Here we see the radical opposite Midrash brought in the Talmud.
תלמוד בבלי מסכת יומא דף כח עמוד ב
אמר רב: קיים אברהם אבינו כל התורה כולה, שנאמר +בראשית כו+ עקב אשר שמע אברהם בקלי וגו'. אמר ליה רב שימי בר חייא לרב: ואימא שבע מצות! - הא איכא נמי מילה. - ואימא שבע מצות ומילה! - אמר ליה: אם כן מצותי ותורתי למה לי? אמר (רב) +מסורת הש"ס: [רבא]+ ואיתימא רב אשי: קיים אברהם אבינו אפילו עירובי תבשילין, שנאמר תורתי - אחת תורה שבכתב ואחת תורה שבעל פה.
According this this piece of Talmud Avrohom kept not only the written torah but even the oral tradition and even rabbinic fences such as Aruv Tavshilin, a rabbinic commandment that was put in place to allow cooking from Yom Tov for Shabbat, which according to most is probably only a rabbinic limitation itself.
But how are we to understand this opinion that our Avot kept the Torah, indeed it was not yet given?

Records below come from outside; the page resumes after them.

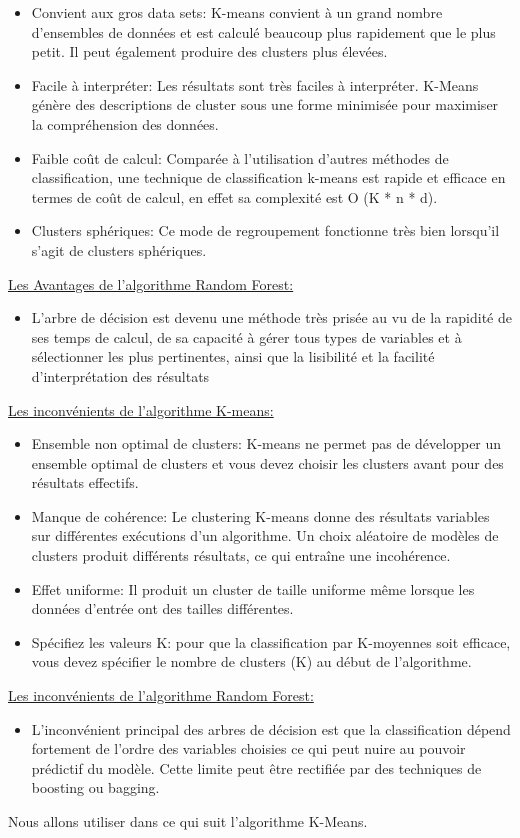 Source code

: \begin{enumerate}
\begin{itemize}
\item Convient aux gros data sets:
K-means convient à un grand nombre d’ensembles de données et est calculé beaucoup plus rapidement que le plus petit. Il peut également produire des clusters plus élevées.
\item Facile à interpréter:
Les résultats sont très faciles à interpréter. K-Means génère des descriptions de cluster sous une forme minimisée pour maximiser la compréhension des données.
\item Faible coût de calcul:
Comparée à l’utilisation d’autres méthodes de classification, une technique de classification k-means est rapide et efficace en termes de coût de calcul, en effet sa complexité est O (K * n * d).
\item Clusters sphériques:
Ce mode de regroupement fonctionne très bien lorsqu’il s’agit de clusters sphériques.
\end{itemize}
\underline {Les Avantages de l'algorithme Random Forest:}
\begin{itemize}
    \item L'arbre de décision est devenu une méthode
très prisée au vu de la rapidité de ses temps de calcul, de
sa capacité à gérer tous types de variables et à sélectionner
les plus pertinentes, ainsi que la lisibilité et la facilité
d'interprétation des résultats
\end{itemize}
\underline {Les inconvénients de l'algorithme K-means:}
\begin{itemize}
    \item Ensemble non optimal de clusters:
K-means ne permet pas de développer un ensemble optimal de clusters et vous devez choisir les clusters avant pour des résultats effectifs.
\item Manque de cohérence:
Le clustering K-means donne des résultats variables sur différentes exécutions d’un algorithme. Un choix aléatoire de modèles de clusters produit différents résultats, ce qui entraîne une incohérence.


\item Effet uniforme:
Il produit un cluster de taille uniforme même lorsque les données d’entrée ont des tailles différentes.
\item Spécifiez les valeurs K:
pour que la classification par K-moyennes soit efficace, vous devez spécifier le nombre de clusters (K) au début de l’algorithme.
\end{itemize}
\underline {Les inconvénients de l'algorithme Random Forest:}
\begin{itemize}
    \item L'inconvénient principal des arbres de
décision est que la classification dépend fortement de
l'ordre des variables choisies ce qui peut nuire au pouvoir
prédictif du modèle. Cette limite peut être rectifiée par des
techniques de boosting ou bagging.


\end{itemize}
Nous allons utiliser dans ce qui suit l'algorithme K-Means.

\end{enumerate}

The Nitivot Shalom explains how we can understand the Mirdashic idea that our ancestors kept Torah even if it was not commanded to them as follows (Hakdamah 3):
“With regard to all things we must ask not only is this permitted or forbidden by law but is it- “Good in God’s eyes.” Even if there is no clear source in the torah from which to infer what is good or bad in the eyes of God, the human soul can teach us the truth of it.
It is in this way that we can understand what the Midrash says, that Abraham fulfilled the entire Torah before it was given. For if it was not yet given how did Abraham know it? One could say he knew it through the Holy Spirit, but in truth he knew it through the meaning of, “You shall do what is good and right in the eyes of God”.
This means we must do what brings us close to God. How do we know what that is (if one does not have the torah as Abraham did not, or if it is not all written in the Torah)? The human soul can teach us how. The soul within us that is a true part of God above can sense what is good and right in God’s eyes, and, conversely, what will make us distant from God. This is how Abraham fulfilled the entire torah before it was given.”
The Nitivot Shalom here is saying that through he human soul and conscience we can intuit what is good and right in the eyes of God. This is how Abraham understood the Torah and by extension, since we all have a Divine soul, can we. We must not only keep the laws but go beyond the letter of the law to do what is good and right, with the Avot as our (less than perfect) guides.